Sweet data: The sweet data was taken from the SuperSweet database (11) and from our published work BitterSweetForest (9). The total number of compounds in the training set is 1608 molecules, and the test set contained 403 molecules.

Bitter data: The bitter compound data was taken from the BitterDB (20) and from our published work BitterSweetForest (9). The total number of compounds in the training set is 1289 molecules, and the test set contained 323 molecules.

Sour data: The sour data was extracted from public databases (18) and manually curated from literature sources from the PubMed database (https://pubmed.ncbi.nlm.nih.gov/) (21). The dataset consists of 1214 training set molecules, and 133 test set molecules.

Bitter Receptor data: A dataset of diverse ligands that interact with the 25 human bitter taste receptors (TAS2Rs) which belong to the superfamily of G-protein-coupled receptors (GPCRs) (8), was extracted from various publicly available databases (18,20) and from literature using a text mining approach (21). A total of 356 ligands were extracted which interacts with 25 human T2Rs.

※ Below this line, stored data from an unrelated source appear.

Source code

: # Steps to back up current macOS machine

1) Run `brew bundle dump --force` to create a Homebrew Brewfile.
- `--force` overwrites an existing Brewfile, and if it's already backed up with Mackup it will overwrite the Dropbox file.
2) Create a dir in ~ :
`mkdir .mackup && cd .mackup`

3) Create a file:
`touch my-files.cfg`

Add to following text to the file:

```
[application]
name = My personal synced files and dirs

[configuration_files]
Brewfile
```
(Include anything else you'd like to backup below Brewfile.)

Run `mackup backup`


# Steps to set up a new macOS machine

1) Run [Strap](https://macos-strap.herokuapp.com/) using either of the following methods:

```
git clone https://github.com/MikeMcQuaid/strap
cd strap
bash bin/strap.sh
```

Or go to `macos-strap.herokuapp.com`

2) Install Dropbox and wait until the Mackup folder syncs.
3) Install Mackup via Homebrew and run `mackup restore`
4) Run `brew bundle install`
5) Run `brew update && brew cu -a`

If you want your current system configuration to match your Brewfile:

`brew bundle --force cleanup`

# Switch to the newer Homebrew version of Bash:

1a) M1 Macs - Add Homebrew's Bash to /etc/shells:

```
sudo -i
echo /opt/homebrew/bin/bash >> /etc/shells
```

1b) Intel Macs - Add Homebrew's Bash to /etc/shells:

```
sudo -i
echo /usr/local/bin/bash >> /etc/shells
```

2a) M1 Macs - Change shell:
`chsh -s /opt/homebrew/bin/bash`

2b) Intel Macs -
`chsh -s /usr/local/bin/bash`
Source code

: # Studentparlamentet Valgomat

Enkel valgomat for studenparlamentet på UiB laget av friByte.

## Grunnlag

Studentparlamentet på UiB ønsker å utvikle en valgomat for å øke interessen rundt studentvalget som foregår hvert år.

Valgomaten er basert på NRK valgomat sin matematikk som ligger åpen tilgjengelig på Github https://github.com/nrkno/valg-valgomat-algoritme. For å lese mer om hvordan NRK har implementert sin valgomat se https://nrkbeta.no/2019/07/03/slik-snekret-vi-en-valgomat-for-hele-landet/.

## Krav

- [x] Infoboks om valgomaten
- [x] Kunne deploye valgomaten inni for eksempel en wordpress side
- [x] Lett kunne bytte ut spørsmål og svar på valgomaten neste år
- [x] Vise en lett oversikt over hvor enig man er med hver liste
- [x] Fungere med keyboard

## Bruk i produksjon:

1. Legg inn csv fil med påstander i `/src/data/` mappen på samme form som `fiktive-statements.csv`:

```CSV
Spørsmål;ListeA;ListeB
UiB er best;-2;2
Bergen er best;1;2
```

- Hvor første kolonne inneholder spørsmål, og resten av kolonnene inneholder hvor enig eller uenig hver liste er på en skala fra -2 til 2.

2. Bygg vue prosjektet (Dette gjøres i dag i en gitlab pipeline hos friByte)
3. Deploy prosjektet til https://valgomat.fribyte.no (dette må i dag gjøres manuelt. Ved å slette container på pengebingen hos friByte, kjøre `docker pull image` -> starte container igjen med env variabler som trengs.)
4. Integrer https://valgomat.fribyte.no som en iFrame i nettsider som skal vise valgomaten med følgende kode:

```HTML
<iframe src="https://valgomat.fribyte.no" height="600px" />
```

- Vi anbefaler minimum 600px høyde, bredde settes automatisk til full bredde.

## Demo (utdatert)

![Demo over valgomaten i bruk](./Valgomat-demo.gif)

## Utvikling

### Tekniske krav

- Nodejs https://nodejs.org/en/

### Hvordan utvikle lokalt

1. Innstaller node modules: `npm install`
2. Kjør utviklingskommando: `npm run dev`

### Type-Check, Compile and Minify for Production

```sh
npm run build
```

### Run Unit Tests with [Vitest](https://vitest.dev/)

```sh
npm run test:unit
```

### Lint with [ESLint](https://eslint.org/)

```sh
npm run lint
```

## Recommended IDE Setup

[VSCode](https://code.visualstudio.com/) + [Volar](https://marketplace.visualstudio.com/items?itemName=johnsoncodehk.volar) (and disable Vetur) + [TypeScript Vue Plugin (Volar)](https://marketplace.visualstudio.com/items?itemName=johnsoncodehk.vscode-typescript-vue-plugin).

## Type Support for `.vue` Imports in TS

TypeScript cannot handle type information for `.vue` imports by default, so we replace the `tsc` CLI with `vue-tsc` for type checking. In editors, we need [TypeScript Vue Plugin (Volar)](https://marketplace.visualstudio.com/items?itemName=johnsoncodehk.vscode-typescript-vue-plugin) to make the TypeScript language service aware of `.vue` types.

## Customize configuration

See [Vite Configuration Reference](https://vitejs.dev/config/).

Performance evaluation of the virtualtaste models

Each model was validated using 8 different sampling methods for 10-fold cross-validation (22). The data was split into 10-fold, keeping the ratio of active and inactive data constant as published in our previous work (22). Additionally, an external set was used for the evaluation of the predictive performance of each model. Each model was evaluated by the following performance metrics:

Prediction Accuracy is defined as the ability of a model to correctly predict the total number of activities and inactives.

Sensitivity is the trained model's ability to correctly predict the positive (taste) class.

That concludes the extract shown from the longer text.